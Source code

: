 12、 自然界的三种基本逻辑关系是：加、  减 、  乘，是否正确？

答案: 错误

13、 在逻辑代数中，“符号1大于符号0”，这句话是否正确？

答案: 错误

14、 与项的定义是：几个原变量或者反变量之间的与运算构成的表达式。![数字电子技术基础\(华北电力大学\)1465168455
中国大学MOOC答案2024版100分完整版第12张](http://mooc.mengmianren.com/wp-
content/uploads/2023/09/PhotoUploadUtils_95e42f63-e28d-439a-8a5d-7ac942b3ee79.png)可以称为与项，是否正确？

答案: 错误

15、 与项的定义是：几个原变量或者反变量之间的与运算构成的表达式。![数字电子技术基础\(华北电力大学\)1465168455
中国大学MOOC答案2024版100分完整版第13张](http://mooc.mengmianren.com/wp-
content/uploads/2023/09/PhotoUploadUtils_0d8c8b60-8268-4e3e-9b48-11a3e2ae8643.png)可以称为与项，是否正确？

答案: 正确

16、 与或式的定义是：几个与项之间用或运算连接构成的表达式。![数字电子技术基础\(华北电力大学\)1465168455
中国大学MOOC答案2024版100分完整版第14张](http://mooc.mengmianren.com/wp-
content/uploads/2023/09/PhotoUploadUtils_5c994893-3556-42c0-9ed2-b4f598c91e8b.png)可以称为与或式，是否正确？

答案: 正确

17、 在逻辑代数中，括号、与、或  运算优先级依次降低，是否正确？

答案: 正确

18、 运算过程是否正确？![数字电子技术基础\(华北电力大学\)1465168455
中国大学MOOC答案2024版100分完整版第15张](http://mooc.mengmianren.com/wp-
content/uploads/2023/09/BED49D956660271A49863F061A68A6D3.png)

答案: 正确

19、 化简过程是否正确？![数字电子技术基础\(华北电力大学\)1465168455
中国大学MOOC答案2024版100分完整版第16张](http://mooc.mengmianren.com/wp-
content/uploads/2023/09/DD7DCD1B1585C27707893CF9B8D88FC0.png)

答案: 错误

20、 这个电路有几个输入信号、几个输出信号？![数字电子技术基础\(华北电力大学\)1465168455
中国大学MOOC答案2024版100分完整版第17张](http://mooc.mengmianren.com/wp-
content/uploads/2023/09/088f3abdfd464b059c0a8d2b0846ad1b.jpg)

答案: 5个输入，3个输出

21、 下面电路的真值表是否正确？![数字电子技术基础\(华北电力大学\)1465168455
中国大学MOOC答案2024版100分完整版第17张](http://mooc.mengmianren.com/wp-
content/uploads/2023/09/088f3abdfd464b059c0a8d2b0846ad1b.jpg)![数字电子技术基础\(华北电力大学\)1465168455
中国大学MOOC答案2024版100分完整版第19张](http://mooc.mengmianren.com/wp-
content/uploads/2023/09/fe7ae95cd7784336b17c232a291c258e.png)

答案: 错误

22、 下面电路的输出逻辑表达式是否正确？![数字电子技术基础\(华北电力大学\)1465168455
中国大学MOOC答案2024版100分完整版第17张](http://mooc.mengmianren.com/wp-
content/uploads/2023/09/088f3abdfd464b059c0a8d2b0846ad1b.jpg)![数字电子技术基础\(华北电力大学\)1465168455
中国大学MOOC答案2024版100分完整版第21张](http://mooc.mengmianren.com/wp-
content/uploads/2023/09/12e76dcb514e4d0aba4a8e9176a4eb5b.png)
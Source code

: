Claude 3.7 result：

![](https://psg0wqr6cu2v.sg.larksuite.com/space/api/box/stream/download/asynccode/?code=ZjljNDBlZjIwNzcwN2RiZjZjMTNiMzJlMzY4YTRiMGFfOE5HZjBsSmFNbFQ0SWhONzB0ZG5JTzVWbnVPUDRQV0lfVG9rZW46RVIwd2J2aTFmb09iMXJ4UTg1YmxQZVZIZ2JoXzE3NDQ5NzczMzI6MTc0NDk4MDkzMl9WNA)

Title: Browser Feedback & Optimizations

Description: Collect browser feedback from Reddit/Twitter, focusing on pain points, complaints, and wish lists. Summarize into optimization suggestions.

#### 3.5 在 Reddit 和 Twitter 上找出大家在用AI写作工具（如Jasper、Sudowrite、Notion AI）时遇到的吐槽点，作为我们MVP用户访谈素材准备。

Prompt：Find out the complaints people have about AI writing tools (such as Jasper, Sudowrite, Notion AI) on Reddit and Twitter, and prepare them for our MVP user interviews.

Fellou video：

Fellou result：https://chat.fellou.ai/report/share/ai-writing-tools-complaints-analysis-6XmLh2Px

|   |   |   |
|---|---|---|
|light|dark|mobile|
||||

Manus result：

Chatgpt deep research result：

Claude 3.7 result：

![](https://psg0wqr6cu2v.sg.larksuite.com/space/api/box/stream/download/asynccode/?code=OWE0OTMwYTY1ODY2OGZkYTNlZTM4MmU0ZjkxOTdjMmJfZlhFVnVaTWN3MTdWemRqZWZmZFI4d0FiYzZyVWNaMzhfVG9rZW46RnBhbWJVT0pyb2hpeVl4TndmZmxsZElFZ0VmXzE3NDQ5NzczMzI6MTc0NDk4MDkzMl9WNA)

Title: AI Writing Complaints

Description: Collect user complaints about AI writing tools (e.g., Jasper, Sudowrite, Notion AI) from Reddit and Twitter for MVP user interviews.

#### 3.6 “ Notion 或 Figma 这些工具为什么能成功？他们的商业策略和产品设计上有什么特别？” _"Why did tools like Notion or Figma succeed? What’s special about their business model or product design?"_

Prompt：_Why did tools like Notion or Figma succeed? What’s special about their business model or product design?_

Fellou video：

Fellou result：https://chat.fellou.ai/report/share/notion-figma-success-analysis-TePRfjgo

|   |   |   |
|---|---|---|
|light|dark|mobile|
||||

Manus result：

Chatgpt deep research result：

What to work on.
The lines to copy are those in the records above containing the word "content".

Result for this exercise.
content/uploads/2023/09/PhotoUploadUtils_95e42f63-e28d-439a-8a5d-7ac942b3ee79.png)可以称为与项，是否正确？
content/uploads/2023/09/PhotoUploadUtils_0d8c8b60-8268-4e3e-9b48-11a3e2ae8643.png)可以称为与项，是否正确？
content/uploads/2023/09/PhotoUploadUtils_5c994893-3556-42c0-9ed2-b4f598c91e8b.png)可以称为与或式，是否正确？
content/uploads/2023/09/BED49D956660271A49863F061A68A6D3.png)
content/uploads/2023/09/DD7DCD1B1585C27707893CF9B8D88FC0.png)
content/uploads/2023/09/088f3abdfd464b059c0a8d2b0846ad1b.jpg)
content/uploads/2023/09/088f3abdfd464b059c0a8d2b0846ad1b.jpg)![数字电子技术基础\(华北电力大学\)1465168455
content/uploads/2023/09/fe7ae95cd7784336b17c232a291c258e.png)
content/uploads/2023/09/088f3abdfd464b059c0a8d2b0846ad1b.jpg)![数字电子技术基础\(华北电力大学\)1465168455
content/uploads/2023/09/12e76dcb514e4d0aba4a8e9176a4eb5b.png)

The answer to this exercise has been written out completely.